Was hoping Nemotron could give a taste of what we might get out of Llama 405B. But it seems i may still have to wait?
Same, I miss early Claude-1
NVIDIA already gave us something rather valuable with Nemotron - PPO data and code, and two pretrained Reward Models
All of those things are really damn rare
PPO finetuning at least
which is a good thing, PPO has a way higher entry bar than any other pref optimization
mostly because of it's indirect nature
Finally gives me a fair chance to compare PPO and KTO
+1 for this model; it’s kinda like a preview of Llama 3 405b, but great for generating and responding with higher quality data without as many synthetic artifacts. Also helps that it doesn’t forget it’s knowledge unlike Claude or Llama
yeah, it would be interesting to give this model a spin on my Airo 1K regenning test
Wonder why NVIDIA still haven't added this to their API yet
16 A100s for bf16, maybe this could be hosted on a single 8xA100 node with int8/4 precision
is the OpenRouter team interested in hosting this once support is added to a couple backends?
https://huggingface.co/failspy/Nemotron-4-340B-Instruct-SafeTensors
I wish someone converted SteerLM 70B from NeMo to ST too
That one should be way easier to get running, as it is based on L3-70B
I noticed that Failspy went and converted the raw weights into a Safetensors file for people to try in order to get inference running.

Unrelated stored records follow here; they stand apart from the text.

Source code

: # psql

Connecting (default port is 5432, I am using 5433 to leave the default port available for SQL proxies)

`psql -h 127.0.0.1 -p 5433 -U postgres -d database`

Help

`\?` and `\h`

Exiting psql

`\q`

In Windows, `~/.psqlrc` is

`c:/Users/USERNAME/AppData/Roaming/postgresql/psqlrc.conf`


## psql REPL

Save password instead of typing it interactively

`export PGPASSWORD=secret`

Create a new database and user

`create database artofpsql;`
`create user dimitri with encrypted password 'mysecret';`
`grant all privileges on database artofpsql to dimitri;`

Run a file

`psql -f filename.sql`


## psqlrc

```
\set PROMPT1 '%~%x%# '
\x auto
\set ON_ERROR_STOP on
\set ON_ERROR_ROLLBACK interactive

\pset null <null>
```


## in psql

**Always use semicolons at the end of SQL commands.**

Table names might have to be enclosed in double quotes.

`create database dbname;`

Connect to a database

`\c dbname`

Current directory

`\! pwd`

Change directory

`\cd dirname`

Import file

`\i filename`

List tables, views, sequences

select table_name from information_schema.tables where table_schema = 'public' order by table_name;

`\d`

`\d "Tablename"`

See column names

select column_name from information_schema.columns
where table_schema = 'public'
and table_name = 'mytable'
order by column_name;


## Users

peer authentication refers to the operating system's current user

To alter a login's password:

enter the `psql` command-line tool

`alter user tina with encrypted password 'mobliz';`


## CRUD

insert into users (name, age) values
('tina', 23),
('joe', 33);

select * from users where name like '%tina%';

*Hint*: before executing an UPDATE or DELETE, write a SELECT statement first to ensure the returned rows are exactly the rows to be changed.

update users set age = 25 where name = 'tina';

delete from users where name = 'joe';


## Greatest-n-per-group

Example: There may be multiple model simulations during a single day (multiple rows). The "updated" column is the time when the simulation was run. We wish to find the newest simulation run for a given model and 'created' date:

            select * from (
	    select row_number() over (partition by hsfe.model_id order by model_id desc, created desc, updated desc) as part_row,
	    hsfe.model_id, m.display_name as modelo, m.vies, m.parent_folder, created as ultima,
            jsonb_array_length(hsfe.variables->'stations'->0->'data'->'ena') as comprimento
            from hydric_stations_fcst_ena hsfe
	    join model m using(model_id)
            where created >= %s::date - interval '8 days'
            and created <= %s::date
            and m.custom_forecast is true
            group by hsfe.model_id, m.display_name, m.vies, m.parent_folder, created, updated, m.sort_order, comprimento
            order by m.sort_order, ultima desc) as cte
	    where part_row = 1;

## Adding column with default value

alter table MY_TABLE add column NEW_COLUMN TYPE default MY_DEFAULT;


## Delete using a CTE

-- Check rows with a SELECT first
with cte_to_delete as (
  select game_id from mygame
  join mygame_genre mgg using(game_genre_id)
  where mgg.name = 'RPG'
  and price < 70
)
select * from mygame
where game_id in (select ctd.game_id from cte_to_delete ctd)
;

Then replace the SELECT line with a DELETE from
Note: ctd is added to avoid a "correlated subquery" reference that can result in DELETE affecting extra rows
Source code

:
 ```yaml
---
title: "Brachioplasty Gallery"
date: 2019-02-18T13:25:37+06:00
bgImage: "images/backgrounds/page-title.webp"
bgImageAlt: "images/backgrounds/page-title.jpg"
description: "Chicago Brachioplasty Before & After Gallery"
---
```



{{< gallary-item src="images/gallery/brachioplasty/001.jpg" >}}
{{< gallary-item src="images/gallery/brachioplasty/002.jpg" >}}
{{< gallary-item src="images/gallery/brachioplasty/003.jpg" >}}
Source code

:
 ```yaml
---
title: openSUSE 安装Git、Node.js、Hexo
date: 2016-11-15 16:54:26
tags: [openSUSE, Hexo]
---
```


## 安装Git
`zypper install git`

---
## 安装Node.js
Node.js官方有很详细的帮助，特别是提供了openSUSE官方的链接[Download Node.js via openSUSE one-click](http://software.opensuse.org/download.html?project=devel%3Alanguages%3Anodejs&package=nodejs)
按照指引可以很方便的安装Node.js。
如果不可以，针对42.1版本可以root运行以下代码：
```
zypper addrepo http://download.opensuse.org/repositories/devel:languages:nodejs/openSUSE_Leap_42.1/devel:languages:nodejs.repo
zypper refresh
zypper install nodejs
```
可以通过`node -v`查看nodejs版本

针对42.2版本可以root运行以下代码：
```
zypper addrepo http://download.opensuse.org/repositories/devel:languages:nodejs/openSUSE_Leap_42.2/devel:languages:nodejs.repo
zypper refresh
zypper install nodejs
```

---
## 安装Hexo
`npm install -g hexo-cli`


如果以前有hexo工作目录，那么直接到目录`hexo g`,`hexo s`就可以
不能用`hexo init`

Hopefully people smart enough to do so can figure it out. I truly do reserve jugment on this thing until I can get it running through a private frontend.
@flat linden
Adding
wtf is with the template for thismodel
<extra_id_0>System
<extra_id_1>User
{prompt 1}
<extra_id_1>Assistant
{response 1}
<extra_id_1>User
{prompt 2}
<extra_id_1>Assistant
{response 2}
...
<extra_id_1>User
{prompt N}
<extra_id_1>Assistant
Even a LLM would create a more sane naming scheme 😉
this is bad,even worse 4k ct
rip
add this is just a waste of slot
I guess DeepInfra will pull it down soon enough just like #1246016908571054182 ...
But while it's still up: https://openrouter.ai/models/nvidia/nemotron-4-340b-instruct
Nemotron-4-340B-Instruct is an English-language chat model optimized for synthetic data generation. This large language model (LLM) is a fine-tuned version of Nemotron-4-340B-Base, designed for single and multi-turn chat use-cases with a 4,096 token context length.
The base model was pre-trained on 9 trillion tokens from diverse English texts, ...
Thank you!!!
Even if it’s for a short while, I’ve been itching to try this. Many thanks for the chance!
Though uh… Anybody got a SillyTavern conversion of the prompting format? That’s my main front end for testing these things, and I imagine many others.
Hmm! Seems my hunch was right. While it’s no Euryale-2.1 in terms of evocative prose, it demonstrates a robust and thorough understanding of the writing task, and follows instructions very well!
Just a shame it can only manage a short story at the moment before conking out. V_V
Hopefully they do some context enhancing stuff to it like with Llama 3 a little while prior!